═══ Material shown
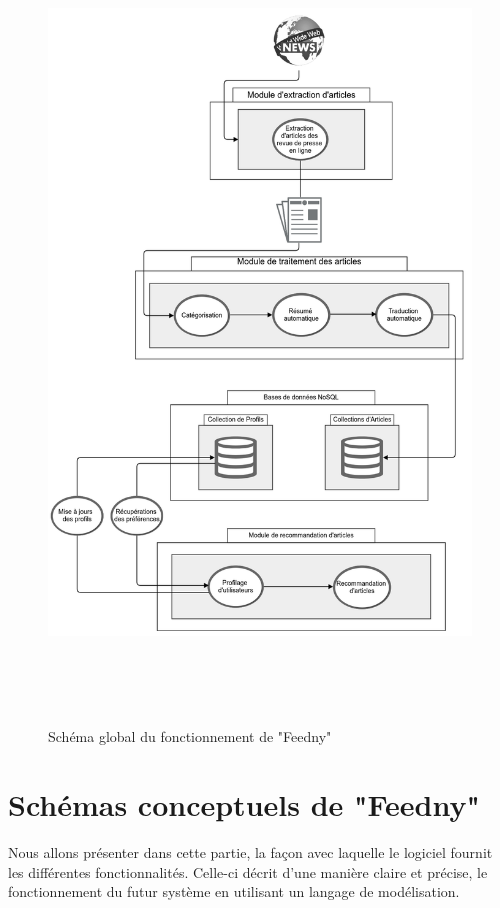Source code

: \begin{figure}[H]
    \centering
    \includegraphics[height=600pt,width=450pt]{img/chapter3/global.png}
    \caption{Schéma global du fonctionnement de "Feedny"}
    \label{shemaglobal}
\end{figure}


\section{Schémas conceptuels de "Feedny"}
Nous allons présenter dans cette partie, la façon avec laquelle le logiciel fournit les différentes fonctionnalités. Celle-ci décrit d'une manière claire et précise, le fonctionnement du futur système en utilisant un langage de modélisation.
══════
■ Exercise details
The records above must be repeated in full and exactly, but without any of the pictures.

■ Answer space
Source code

: \begin{figure}[H]
    \centering
    \includegraphics[height=600pt,width=450pt]{img/chapter3/global.png}
    \caption{Schéma global du fonctionnement de "Feedny"}
    \label{shemaglobal}
\end{figure}


\section{Schémas conceptuels de "Feedny"}
Nous allons présenter dans cette partie, la façon avec laquelle le logiciel fournit les différentes fonctionnalités. Celle-ci décrit d'une manière claire et précise, le fonctionnement du futur système en utilisant un langage de modélisation.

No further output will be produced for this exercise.